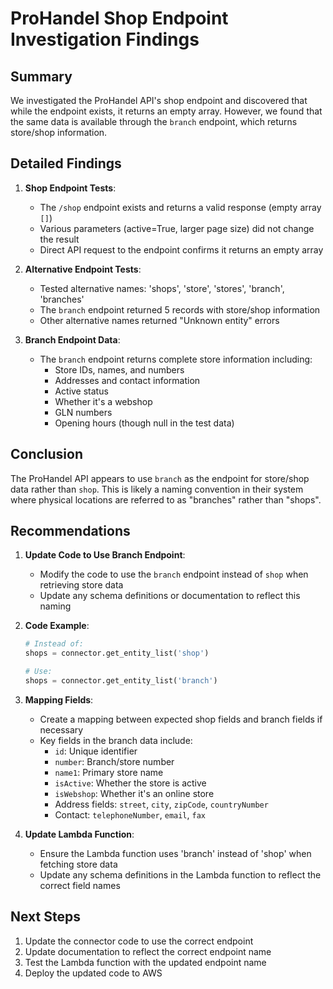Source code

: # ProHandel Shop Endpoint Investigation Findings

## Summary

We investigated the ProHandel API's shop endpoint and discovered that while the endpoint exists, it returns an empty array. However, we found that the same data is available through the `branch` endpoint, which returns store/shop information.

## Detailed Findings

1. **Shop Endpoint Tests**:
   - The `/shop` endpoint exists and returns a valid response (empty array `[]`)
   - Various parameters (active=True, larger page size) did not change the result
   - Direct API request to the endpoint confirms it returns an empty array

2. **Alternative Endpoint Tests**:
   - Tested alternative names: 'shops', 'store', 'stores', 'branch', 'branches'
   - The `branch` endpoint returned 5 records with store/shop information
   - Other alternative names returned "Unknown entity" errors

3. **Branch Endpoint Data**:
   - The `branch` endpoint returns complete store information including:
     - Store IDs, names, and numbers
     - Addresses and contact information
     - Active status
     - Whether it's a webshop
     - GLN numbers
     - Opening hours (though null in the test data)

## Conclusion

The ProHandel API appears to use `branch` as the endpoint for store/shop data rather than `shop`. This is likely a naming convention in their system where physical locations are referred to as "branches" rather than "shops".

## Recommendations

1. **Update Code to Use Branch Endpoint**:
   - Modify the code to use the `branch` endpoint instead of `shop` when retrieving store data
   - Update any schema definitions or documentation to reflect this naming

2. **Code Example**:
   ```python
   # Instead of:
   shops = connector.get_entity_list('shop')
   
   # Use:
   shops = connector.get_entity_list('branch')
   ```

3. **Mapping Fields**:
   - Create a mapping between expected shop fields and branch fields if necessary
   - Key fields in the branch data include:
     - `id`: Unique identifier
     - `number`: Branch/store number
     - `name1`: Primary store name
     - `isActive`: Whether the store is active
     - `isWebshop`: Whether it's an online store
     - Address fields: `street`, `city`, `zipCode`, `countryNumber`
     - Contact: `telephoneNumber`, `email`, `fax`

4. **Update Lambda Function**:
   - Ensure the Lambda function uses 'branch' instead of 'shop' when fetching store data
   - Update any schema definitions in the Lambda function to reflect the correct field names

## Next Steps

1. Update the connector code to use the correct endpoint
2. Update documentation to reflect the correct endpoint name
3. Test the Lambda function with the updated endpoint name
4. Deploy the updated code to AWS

» **PROBLEM DESCRIPTION**: When the line with "## Conclusion" is reached in the data above, begin copying, and stop after the line with "1. **Update Code"; copy each line exactly, both ends included.

» **EXERCISE RESPONSE**:
## Conclusion

The ProHandel API appears to use `branch` as the endpoint for store/shop data rather than `shop`. This is likely a naming convention in their system where physical locations are referred to as "branches" rather than "shops".

## Recommendations

1. **Update Code to Use Branch Endpoint**:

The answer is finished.